■ DATA LISTING:
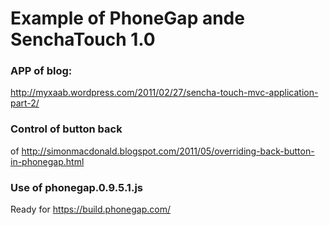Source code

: Example of PhoneGap ande SenchaTouch 1.0
=============

### APP of blog:
http://myxaab.wordpress.com/2011/02/27/sencha-touch-mvc-application-part-2/

### Control of button back
of http://simonmacdonald.blogspot.com/2011/05/overriding-back-button-in-phonegap.html

### Use of phonegap.0.9.5.1.js

Ready for https://build.phonegap.com/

■ TASK BRIEF: Set down the entries above word for word, but drop any image.

■ SOLUTION TO THIS TASK:
Source code

: Example of PhoneGap ande SenchaTouch 1.0
=============

### APP of blog:
http://myxaab.wordpress.com/2011/02/27/sencha-touch-mvc-application-part-2/

### Control of button back
of http://simonmacdonald.blogspot.com/2011/05/overriding-back-button-in-phonegap.html

### Use of phonegap.0.9.5.1.js

Ready for https://build.phonegap.com/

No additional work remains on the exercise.